For young women and girls around the global social isolation, economic vulnerability and a lack of appropriate health information and services are critical problems that prevent a healthy transition from girlhood to womanhood.

Inunonse Ngwenya

Inunonse Ngwenya

Young Women and girls need to maximize our potentials but we do not think that we can do it alone, we need mentors and a society who really understands our needs, gender equality and implementation of policies that help us realize our dreams. Young people are not problems we are part of the solution. We need fewer meetings, less papers and documents, and much more implementation.

Despite numerous pronouncement and government assurance that gaps in programming and policies are first identified, there is still the lack of proper implementation of programmes, at the local and national levels. The measures taken to implement the policy have had hidden agendas whose main objective is to serve the party in power and we refuse as young leaders to have such mindsets and leaders.

One would expect that the citizens would play a critical role in shaping political decisions and holding leaders accountable however, the outcomes are always different and suggest that the elite continue to influence and nurture the behaviour and attitude of the masses on any major policy issue. The culture and perceived mind set of the citizens is that instead of demanding for service to be provided by different institutions of the government, they end up begging for favours from political leaders. Improving participation is not so much about improving consultation processes that enable government to deliver its services more efficient and effectively but more about how government can help to unleash citizen power and to tap into the enormous talent, ingenuity, energy and local knowledge that citizens have to offer.

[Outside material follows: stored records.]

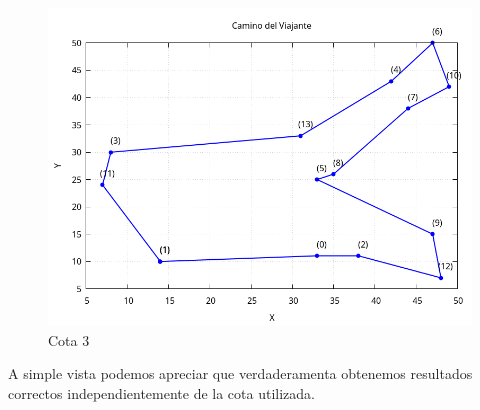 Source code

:\documentclass[11pt,openany]{book}
\begin{document}
\begin{figure}[H]
\begin{minipage}{.48\textwidth}
            \centering
            \includegraphics[width=1\linewidth]{assets/Img/Cota_3_BB/grafico_14_1_cota3.png}
            \caption{Cota 3}
            \label{fig:Nodos}
      \end{minipage}
\end{figure}


A simple vista podemos apreciar que verdaderamenta obtenemos resultados correctos independientemente de la 
cota utilizada.
\end{document}
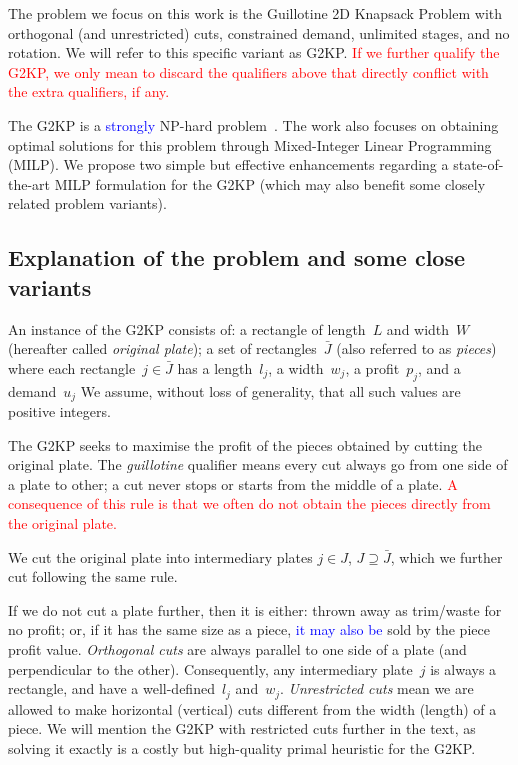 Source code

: \documentclass[smallextended]{svjour3}       %
\newif\iffinalversion
\newcommand{\newtext}[1]{\iffinalversion%
#1%
\else%
\textcolor{blue}{#1}%
\fi%
}
\newcommand{\oldtext}[1]{\iffinalversion%
\else%
\textcolor{red}{#1}%
\fi%
}
\begin{document}
The problem we focus on this work is the Guillotine 2D Knapsack Problem with orthogonal (and unrestricted) cuts, constrained demand, unlimited stages, and no rotation.
We will refer to this specific variant as G2KP.
\oldtext{If we further qualify the G2KP, we only mean to discard the qualifiers above that directly conflict with the extra qualifiers, if any.}
The G2KP is a \newtext{strongly} NP-hard problem~\cite{russo:2020}.
The work also focuses on obtaining optimal solutions for this problem through Mixed-Integer Linear Programming (MILP).
We propose two simple but effective enhancements regarding a state-of-the-art MILP formulation for the G2KP (which may also benefit some closely related problem variants).

\subsection{Explanation of the problem and some close variants}

An instance of the G2KP consists of: a rectangle of length~\(L\) and width~\(W\) (hereafter called \emph{original plate}); a set of rectangles~\(\bar{J}\) (also referred to as \emph{pieces}) where each rectangle~\(j \in \bar{J}\) has a length~\(l_j\), a width~\(w_j\), a profit~\(p_j\), and a demand~\(u_j\)
We assume, without loss of generality, that all such values are positive integers.

The G2KP seeks to maximise the profit of the pieces obtained by cutting the original plate.
The \emph{guillotine} qualifier means every cut always go from one side of a plate to other; a cut never stops or starts from the middle of a plate.
\oldtext{A consequence of this rule is that we often do not obtain the pieces directly from the original plate.}
We cut the original plate into intermediary plates \(j \in J\), \(J \supseteq \bar{J}\), which we further cut following the same rule.

If we do not cut a plate further, then it is either: thrown away as trim/waste for no profit; or, if it has the same size as a piece, \newtext{it may also be} sold by the piece profit value.
\emph{Orthogonal cuts} are always parallel to one side of a plate (and perpendicular to the other).
Consequently, any intermediary plate~\(j\) is always a rectangle, and have a well-defined~\(l_j\) and~\(w_j\).
\emph{Unrestricted cuts} mean we are allowed to make horizontal (vertical) cuts different from the width (length) of a piece.
We will mention the G2KP with restricted cuts further in the text, as solving it exactly is a costly but high-quality primal heuristic for the G2KP.
\end{document}
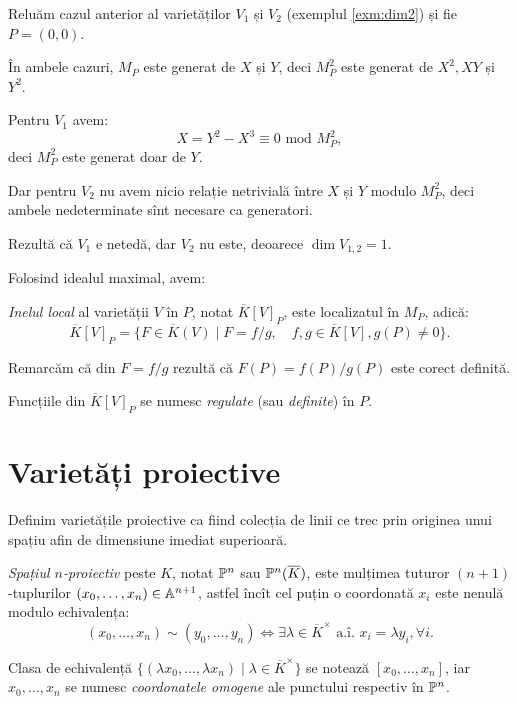 \begin{example}\label{exm:nesing}
  Reluăm cazul anterior al varietăților $ V_1 $ și $ V_2 $ (exemplul \ref{exm:dim2}) și
  fie $ P = (0, 0) $.

  În ambele cazuri, $ M_P $ este generat de $ X $ și $ Y $, deci $ M_P^2 $ este generat de
  $ X^2, XY $ și $ Y^2 $.

  Pentru $ V_1 $ avem:
  \[
    X = Y^2 - X^3 \equiv 0 \text{ mod } M_P^2,
  \]
  deci $ M_P^2 $ este generat doar de $ Y $.

  Dar pentru $ V_2 $ nu avem nicio relație netrivială între $ X $ și $ Y $ modulo $ M_P^2 $, deci
  ambele nedeterminate sînt necesare ca generatori.

  Rezultă că $ V_1 $ e netedă, dar $ V_2 $ nu este, deoarece $ \dim V_{1,2} = 1 $.
\end{example}

Folosind idealul maximal, avem:
\begin{definition}\label{def:inel-local}
  \emph{Inelul local} al varietății $ V $ în $ P $, notat $ \overline{K}[V]_P $, este localizatul
  în $ M_P $, adică:
  \[
    \overline{K}[V]_P = \{ F \in \overline{K}(V) \mid F = f/g, \quad f,g \in \overline{K}[V], g(P) \neq 0 \}.
  \]
\end{definition}

Remarcăm că din $ F = f/g $ rezultă că $ F(P) = f(P)/g(P) $ este corect definită.

Funcțiile din $ \overline{K}[V]_P $ se numesc \emph{regulate} (sau \emph{definite}) în $ P $.


\section{Varietăți proiective}

Definim varietățile proiective ca fiind colecția de linii ce trec prin originea
unui spațiu afin de dimensiune imediat superioară.

\begin{definition}\label{def:spatiu-proiectiv}
  \emph{Spațiul $ n $-proiectiv} peste $ K $, notat $ \mathbb{P}^n $ sau $ \mathbb{P}^n(\overline{K}) $,
  este mulțimea tuturor $ (n + 1) $-tuplurilor $ (x_0, \dots, x_n) \in \mathbb{A}^{n + 1} $,
  astfel încît cel puțin o coordonată $ x_i $ este nenulă modulo echivalența:
  \[
    (x_0, \dots, x_n) \sim (y_0, \dots, y_n) \Leftrightarrow \exists \lambda %
    \in \overline{K}^\times \text{ a.\^{i}. } x_i = \lambda y_i, \forall i.
  \]

  Clasa de echivalență
  $ \{(\lambda x_0, \dots, \lambda x_n) \mid \lambda \in \overline{K}^\times \} $
  se notează $ [x_0, \dots, x_n] $, iar $ x_0, \dots, x_n $ se numesc \emph{coordonatele %
  omogene} ale punctului respectiv în $ \mathbb{P}^n $.
\end{definition}

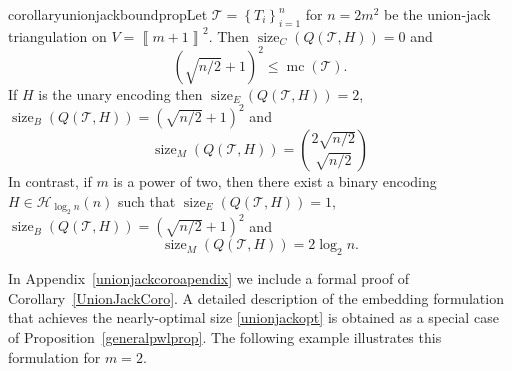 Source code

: \documentclass[mnsc]{informs3}
\newcommand{\set}[1]{\left\{#1\right\}}                     %
\newcommand{\bra}[1]{\left(#1\right)}
\newcommand{\sidx}[1]{\left\llbracket     #1 \right\rrbracket}
\DeclareMathOperator{\size}{size}
\DeclareMathOperator{\mmc}{mc}
\begin{document}
\begin{restatable}{corollary}{unionjackboundprop}\label{UnionJackCoro}Let $\mathcal{T}=\set{T_i}_{i=1}^n$ for $n=2 m^2$ be the union-jack triangulation on $V=\sidx{m+1}^2$.  Then $\size_C\bra{Q\bra{\mathcal{T},H}}=0$ and
\[
\bra{\sqrt{n/2}+1}^2\leq \mmc\bra{\mathcal{\mathcal{T}}}.
\]
If $H$ is the unary encoding then $\size_E\bra{Q\bra{\mathcal{T},H}}=2$, $\size_B\bra{Q\bra{\mathcal{T},H}}=\bra{\sqrt{n/2}+1}^2$ and 
\[\size_M\bra{Q\bra{\mathcal{T},H}}= \binom{2\sqrt{n/2}}{\sqrt{n/2}}\]
In contrast, if $m$ is a power of two, then there exist a binary encoding $H\in \mathcal{H}_{\log_2 n}(n)$ such that $\size_E\bra{Q\bra{\mathcal{T},H}}=1$, $\size_B\bra{Q\bra{\mathcal{T},H}}=\bra{\sqrt{n/2}+1}^2$ and 
\begin{equation}\label{unionjackopt}
\size_M\bra{Q\bra{\mathcal{T},H}} =  2  \log_2 n.
\end{equation}
\end{restatable}
In Appendix~\ref{unionjackcoroapendix} we include a formal proof of Corollary~\ref{UnionJackCoro}. A detailed description of the embedding formulation that achieves the nearly-optimal size \eqref{unionjackopt} is obtained as a special case of Proposition~\ref{generalpwlprop}. The following example illustrates this formulation for $m=2$.
\end{document}
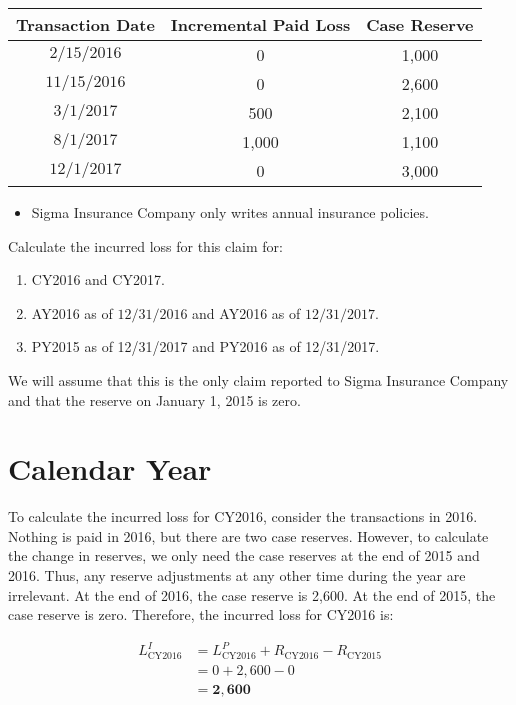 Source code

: \documentclass[10pt]{article}
\begin{document}
\begin{center}
\begin{tabular}{|c|c|c|}
\hline
Transaction Date & Incremental Paid Loss & Case Reserve \\
\hline
$2 / 15 / 2016$ & 0 & 1,000 \\
\hline
$11 / 15 / 2016$ & 0 & 2,600 \\
\hline
$3 / 1 / 2017$ & 500 & 2,100 \\
\hline
$8 / 1 / 2017$ & 1,000 & 1,100 \\
\hline
$12 / 1 / 2017$ & 0 & 3,000 \\
\hline
\end{tabular}
\end{center}

\begin{itemize}
  \item Sigma Insurance Company only writes annual insurance policies.
\end{itemize}

Calculate the incurred loss for this claim for:

\begin{enumerate}
  \item CY2016 and CY2017.

  \item AY2016 as of $12 / 31 / 2016$ and AY2016 as of $12 / 31 / 2017$.

  \item PY2015 as of 12/31/2017 and PY2016 as of 12/31/2017.

\end{enumerate}

We will assume that this is the only claim reported to Sigma Insurance Company and that the reserve on January 1, 2015 is zero.

\section{Calendar Year}
To calculate the incurred loss for CY2016, consider the transactions in 2016. Nothing is paid in 2016, but there are two case reserves. However, to calculate the change in reserves, we only need the case reserves at the end of 2015 and 2016. Thus, any reserve adjustments at any other time during the year are irrelevant. At the end of 2016, the case reserve is 2,600. At the end of 2015, the case reserve is zero. Therefore, the incurred loss for CY2016 is:

$$
\begin{aligned}
L_{\mathrm{CY} 2016}^{I} & =L_{\mathrm{CY} 2016}^{P}+R_{\mathrm{CY} 2016}-R_{\mathrm{CY} 2015} \\
& =0+2,600-0 \\
& =\mathbf{2 , 6 0 0}
\end{aligned}
$$
\end{document}
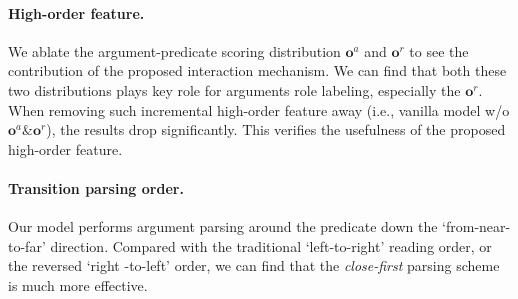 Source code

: \documentclass[letterpaper]{article} %
\begin{document}
\begin{CJK}{UTF8}{gbsn}
\paragraph{High-order feature.}
We ablate the argument-predicate scoring distribution $\bm{o}^a$ and $\bm{o}^r$ to see the contribution of the proposed interaction mechanism.
We can find that both these two distributions plays key role for arguments role labeling, especially the $\bm{o}^r$.
When removing such incremental high-order feature away (i.e., vanilla model w/o $\bm{o}^a$\&$\bm{o}^r$), the results drop significantly.
This verifies the usefulness of the proposed high-order feature.


\paragraph{Transition parsing order.}
Our model performs argument parsing around the predicate down the `from-near-to-far' direction.
Compared with the traditional `left-to-right' reading order, or the reversed `right -to-left' order, we can find that the \emph{close-first} parsing scheme is much more effective.










\begin{table*}[!t]
\begin{center}
\end{center}
\caption{
End-to-end SRL on UPB data.
Values are F1 scores for argument recognition and role labeling.
}
\label{UPB}
\end{table*}











\end{CJK}
\end{document}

The government has a role to play in providing resources and developing coordinating frameworks, but the people themselves have the best ideas about what needs to be done and what solutions will work in their community. Participation in this context can therefore be defined as the process of shaping citizen-government partnership to achieve development.

Women and girls often occupy a lower status in societies as a result of social and cultural traditions, attitudes, beliefs that deny them their rights and stifle their ability to play an equal role in their homes and communities and the global at large. Governments in equal partnership with the private sector and young people especially young women and girls with special emphasis on marginalized and vulnerable groups should work towards investing in building the capacities of young people and in creating an enabling environment for young people to meaningfully participate in all stages of decision making and implementation processes.

Young women and girls should show unity, transparency, accountability, and responsibility in their initiatives and engagements at local, national, regional and international levels when it comes to programmes that affect them so as to have a voice rather have people speak on their behalf. After all we know our agenda very well and we deserve the best. In Conclusion even if it’s just small steps as long you are making progress, keep marching.